I'm happy to not accept diffs in libc++ directly anymore and instead comment something like "LGTM, but wait for one of @mclow.lists, @EricWF, or @ldionne to review as well", but that seems like a pretty heavy handed policy for changes like this. I'm also curious if you have any specific issues with this diff, or if it's just a general principle.

It's definitely a general principle, not a comment on this diff.

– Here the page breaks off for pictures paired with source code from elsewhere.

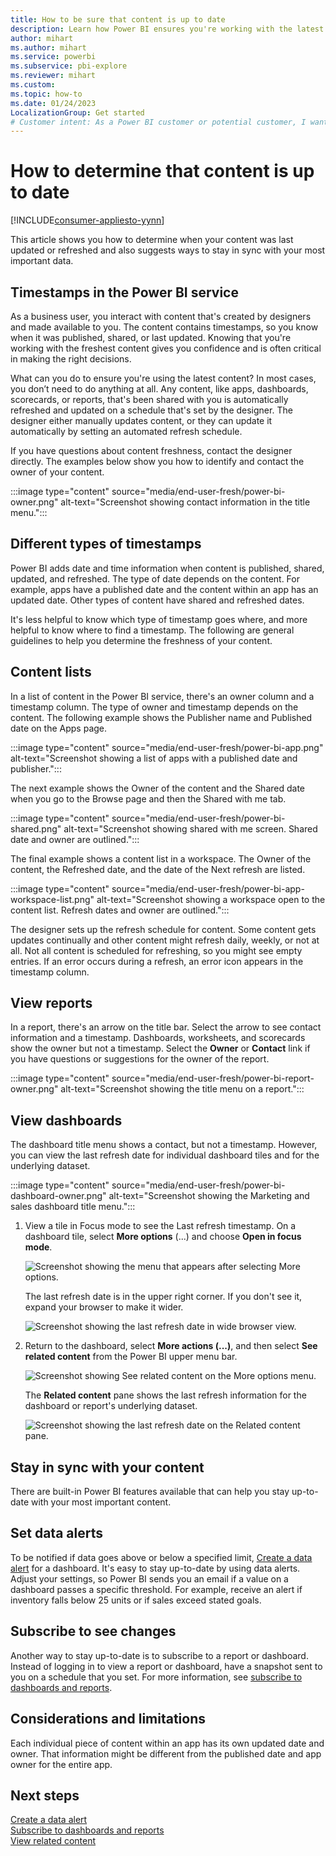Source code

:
 ```yaml
---
title: How to be sure that content is up to date
description: Learn how Power BI ensures you're working with the latest version of the data, report, dashboard, and app.
author: mihart
ms.author: mihart
ms.service: powerbi
ms.subservice: pbi-explore
ms.reviewer: mihart
ms.custom:  
ms.topic: how-to
ms.date: 01/24/2023
LocalizationGroup: Get started
# Customer intent: As a Power BI customer or potential customer, I want to be sure that I'm using the most-recent data and learn how to determine this.
---
```


# How to determine that content is up to date

[!INCLUDE[consumer-appliesto-yynn](../includes/consumer-appliesto-yynn.md)]

This article shows you how to determine when your content was last updated or refreshed and also suggests ways to stay in sync with your most important data.

## Timestamps in the Power BI service

As a business user, you interact with content that's created by designers and made available to you. The content contains timestamps, so you know when it was published, shared, or last updated. Knowing that you're working with the freshest content gives you confidence and is often critical in making the right decisions.

What can you do to ensure you're using the latest content? In most cases, you don’t need to do anything at all. Any content, like apps, dashboards, scorecards, or reports, that's been shared with you is automatically refreshed and updated on a schedule that's set by the designer. The designer either manually updates content, or they can update it automatically by setting an automated refresh schedule.

If you have questions about content freshness, contact the designer directly. The examples below show you how to identify and contact the owner of your content.

:::image type="content" source="media/end-user-fresh/power-bi-owner.png" alt-text="Screenshot showing contact information in the title menu.":::

## Different types of timestamps

Power BI adds date and time information when content is published, shared, updated, and refreshed. The type of date depends on the content. For example, apps have a published date and the content within an app has an updated date. Other types of content have shared and refreshed dates.

It's less helpful to know which type of timestamp goes where, and more helpful to know where to find a timestamp. The following are general guidelines to help you determine the freshness of your content.

## Content lists

In a list of content in the Power BI service, there's an owner column and a timestamp column. The type of owner and timestamp depends on the content. The following example shows the Publisher name and Published date on the Apps page.

:::image type="content" source="media/end-user-fresh/power-bi-app.png" alt-text="Screenshot showing a list of apps with a published date and publisher.":::

The next example shows the Owner of the content and the Shared date when you go to the Browse page and then the Shared with me tab.

:::image type="content" source="media/end-user-fresh/power-bi-shared.png" alt-text="Screenshot showing shared with me screen. Shared date and owner are outlined.":::

The final example shows a content list in a workspace. The Owner of the content, the Refreshed date, and the date of the Next refresh are listed.

:::image type="content" source="media/end-user-fresh/power-bi-app-workspace-list.png" alt-text="Screenshot showing a workspace open to the content list. Refresh dates and owner are outlined.":::

The designer sets up the refresh schedule for content. Some content gets updates continually and other content might refresh daily, weekly, or not at all. Not all content is scheduled for refreshing, so you might see empty entries. If an error occurs during a refresh, an error icon appears in the timestamp column.

## View reports

In a report, there's an arrow on the title bar. Select the arrow to see contact information and a timestamp. Dashboards, worksheets, and scorecards show the owner but not a timestamp. Select the **Owner** or **Contact** link if you have questions or suggestions for the owner of the report.

:::image type="content" source="media/end-user-fresh/power-bi-report-owner.png" alt-text="Screenshot showing the title menu on a report.":::

## View dashboards

The dashboard title menu shows a contact, but not a timestamp. However, you can view the last refresh date for individual dashboard tiles and for the underlying dataset.

:::image type="content" source="media/end-user-fresh/power-bi-dashboard-owner.png" alt-text="Screenshot showing the Marketing and sales dashboard title menu.":::

1. View a tile in Focus mode to see the Last refresh timestamp. On a dashboard tile, select **More options** (...) and choose **Open in focus mode**.

    ![Screenshot showing the menu that appears after selecting More options.](media/end-user-fresh/power-bi-fresh-focus.png)

    The last refresh date is in the upper right corner. If you don't see it, expand your browser to make it wider.

    ![Screenshot showing the last refresh date in wide browser view.](media/end-user-fresh/power-bi-last-refresh.png)

2. Return to the dashboard, select **More actions (...)**, and then select **See related content** from the Power BI upper menu bar.

    ![Screenshot showing See related content on the More options menu.](media/end-user-fresh/power-bi-see-related.png)

    The **Related content** pane shows the last refresh information for the dashboard or report's underlying dataset.

    ![Screenshot showing the last refresh date on the Related content pane.](media/end-user-fresh/power-bi-see-related-screen.png)

## Stay in sync with your content

There are built-in Power BI features available that can help you stay up-to-date with your most important content.

## Set data alerts

To be notified if data goes above or below a specified limit, [Create a data alert](end-user-alerts.md) for a dashboard. It's easy to stay up-to-date by using data alerts. Adjust your settings, so Power BI sends you an email if a value on a dashboard passes a specific threshold. For example, receive an alert if inventory falls below 25 units or if sales exceed stated goals.  

## Subscribe to see changes

Another way to stay up-to-date is to subscribe to a report or dashboard. Instead of logging in to view a report or dashboard, have a snapshot sent to you on a schedule that you set. For more information, see [subscribe to dashboards and reports](end-user-subscribe.md).

## Considerations and limitations

Each individual piece of content within an app has its own updated date and owner. That information might be different from the published date and app owner for the entire app.

## Next steps

[Create a data alert](end-user-alerts.md)    
[Subscribe to dashboards and reports](/power-bi/collaborate-share/end-user-subscribe)    
[View related content](end-user-related.md)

thakis added a subscriber: thakis.Mar 20 2019, 9:03 AM

Thomas - reviews for libc++ must be approved by either @EricWF, @ldionne or myself. None of them approved this.

Why did you commit it?

https://libcxx.llvm.org has a section saying "Get it and get involved! First please review our Developer's Policy." that links to https://llvm.org/docs/DeveloperPolicy.html That page has a section https://llvm.org/docs/DeveloperPolicy.html#code-reviews that says "Code can be reviewed either before it is committed or after. We expect major changes to be reviewed before being committed, but smaller changes (or changes where the developer owns the component) can be reviewed after commit.". If libcxx's review policy is different from what it's documented as being, consider updating the documentation.

(The next section, https://llvm.org/docs/DeveloperPolicy.html#code-owners , talks about codifying the code owners policy a bit; libcxx should probably have a CODE_OWNERS.txt file like other llvm projects.)

This LGTM. Thanks for the contribution.